No difference is prespecified subgroup analysis: gender, age >65, time to ROSC >25 min, initial shockable vs. non-shockable rhythm, shock on admission

Secondary outcomes

Poor functional outcome at 6 months: score on the Modified Rankin Scale of 4–6

(1: no disability, 2: mild disability, 3: moderate disability, able to walk without assistance, 4: unable to walk, unable to attend to bodily needs without help, 5: bedridden, 6: death

488/881 (55%) vs. 479/886 (55%)

16 vs. 17% patients did not have any limitation (Rankin score of 0)

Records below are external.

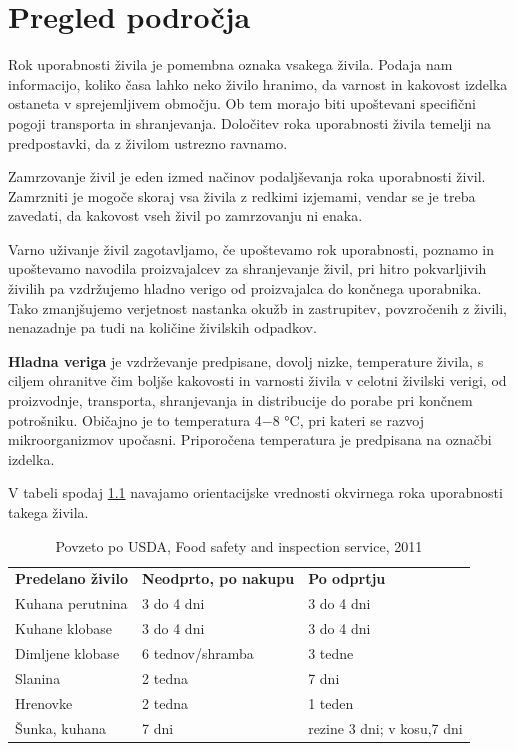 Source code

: \documentclass[a4paper, 12pt]{book}
\begin{document}
\chapter{Pregled področja}
\label{pregled-podrocja}
Rok uporabnosti živila je pomembna oznaka vsakega živila. Podaja nam informacijo, koliko časa lahko neko živilo hranimo, da varnost in kakovost izdelka ostaneta v sprejemljivem območju. Ob tem morajo biti upoštevani specifični pogoji transporta in shranjevanja. Določitev roka uporabnosti živila temelji na predpostavki, da z živilom ustrezno ravnamo.

Zamrzovanje živil je eden izmed načinov podaljševanja roka uporabnosti živil. Zamrzniti je mogoče skoraj vsa živila z redkimi izjemami, vendar se je treba zavedati, da kakovost vseh živil po zamrzovanju ni enaka.

Varno uživanje živil zagotavljamo, če upoštevamo rok uporabnosti, poznamo in upoštevamo navodila proizvajalcev za shranjevanje živil, pri hitro pokvarljivih živilih pa vzdržujemo hladno verigo od proizvajalca do končnega uporabnika. Tako zmanjšujemo verjetnost nastanka okužb in zastrupitev, povzročenih z živili, nenazadnje pa tudi na količine živilskih odpadkov.

\textbf{Hladna veriga} je vzdrževanje predpisane, dovolj nizke, temperature živila, s ciljem ohranitve čim boljše kakovosti in varnosti živila v celotni živilski verigi, od proizvodnje, transporta, 
shranjevanja in distribucije do porabe pri končnem potrošniku. 
Običajno je to temperatura 4−8 °C, pri kateri se razvoj mikroorganizmov upočasni. Priporočena temperatura je predpisana na označbi izdelka. \cite{nijz-brosura-varnost}

V tabeli spodaj \ref{tab:food-safety-table} navajamo orientacijske vrednosti okvirnega roka uporabnosti takega živila.

\begin{table}[h]
\begin{tabular}{lll}
\textbf{Predelano živilo} & \textbf{Neodprto, po nakupu} & \textbf{Po odprtju}        \\
Kuhana perutnina          & 3 do 4 dni                   & 3 do 4 dni                 \\
Kuhane klobase            & 3 do 4 dni                   & 3 do 4 dni                 \\
Dimljene klobase          & 6 tednov/shramba             & 3 tedne                    \\
Slanina                   & 2 tedna                      & 7 dni                      \\
Hrenovke                  & 2 tedna                      & 1 teden                    \\
Šunka, kuhana             & 7 dni                        & rezine 3 dni; v kosu,7 dni
\end{tabular}
\caption{ Povzeto po USDA, Food safety and inspection service, 2011 }
\label{tab:food-safety-table}
\end{table}
\end{document}
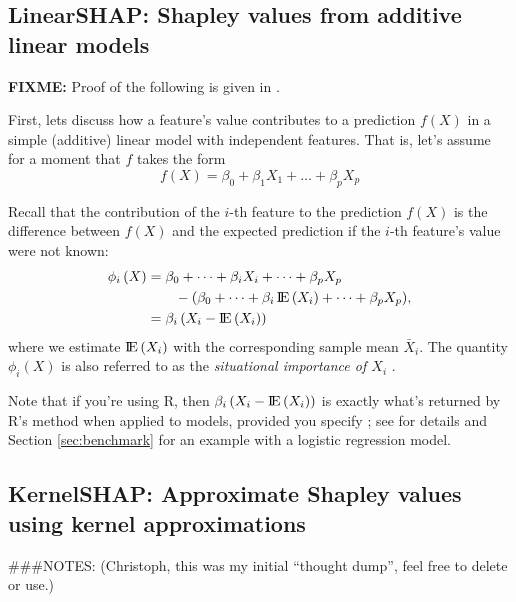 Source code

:\subsection{LinearSHAP: Shapley values from additive linear models \label{sec:LinearSHAP}}

\textbf{FIXME:} Proof of the following is given in
\citet{aas-2020-explaining}.

First, lets discuss how a feature's value contributes to a prediction
\(f\left(X\right)\) in a simple (additive) linear model with independent
features. That is, let's assume for a moment that \(f\) takes the form
\begin{equation}
\nonumber
  f\left(X\right) = \beta_0 + \beta_1 X_1 + \dots + \beta_p X_p
\end{equation}

Recall that the contribution of the \(i\)-th feature to the prediction
\(f\left(X\right)\) is the difference between \(f\left(X\right)\) and
the expected prediction if the \(i\)-th feature's value were not known:
\begin{equation}
\nonumber
\begin{split}
  \phi_i\left(X\right) &= \beta_0 + \dots + \beta_i X_i + \dots + \beta_p X_p \\ &\quad\quad - \left(\beta_0 + \dots + \beta_i \E\left(X_i\right) + \dots + \beta_p X_p\right) \\
  &= \beta_i \left(X_i - \E\left(X_i\right)\right)
\end{split},
\end{equation} where we estimate \(\E\left(X_i\right)\) with the
corresponding sample mean \(\bar{X}_i\). The quantity
\(\phi_i\left(X\right)\) is also referred to as the
\emph{situational importance of $X_i$} \citep{achen-1982-interpreting}.

Note that if you're using R, then
\(\beta_i \left(X_i - \E\left(X_i\right)\right)\) is exactly what's
returned by R's  method when applied to 
models, provided you specify ; see
 for details and Section \ref{sec:benchmark} for an
example with a logistic regression model.

\subsection{KernelSHAP: Approximate Shapley values using kernel approximations}

\#\#\#NOTES: (Christoph, this was my initial ``thought dump'', feel free
to delete or use.)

Binary assessment of functional outcome: 54% of each group with poor outcome

The results were similar across all subgroups

Health-related quality of life with a VAS was similar between groups

Adverse events

Arrhythmias: 24 vs. 16% (p < 0.001)

No difference in bleeding, skin complications, pneumonia, sepsis


In patients who suffered out of hospital cardiac arrest, targeted hypothermia to 33 C within the first 3 hours of the event compared to targeted normothermia of 37.5 C or less  did not reduce 6-month mortality

Neurological outcomes at 6 months were similar between groups 


  1. Multicentre RCT with very good internal validity
  2. Answered the important question around temperature management in a post-ROSC setting.
  3. The pragmatic design of the trial
  4. Independent clinician to assess the prognostication.
  5. Objective and standardised criteria used for neuro prognostication


  1. Questionable generalizability – conducted in the first world settings, immediate bystander CPR in 92% of patients in each group.
  2. 96 hours of mandatory ICU stay – questionable feasibility in resource-poor settings.
  3. Targeted temperature management vs. no temperature management at all – the answer is still unknown. 
  4. No blinding
  5. Whether hypothermia is beneficial in different subgroups of out-of-hospital cardiac arrest such as drug overdose, hanging, drowning is not tested in this trial.

Our recommendations  

  1. Continue targeted temperature management in patients who develop out of hospital cardiac arrest.
  2. Insufficient evidence to abandon temperature management or fever control at this stage.,
  3. Independent clinician assessment using standardised objective criteria for neuro prognostication is the way forward.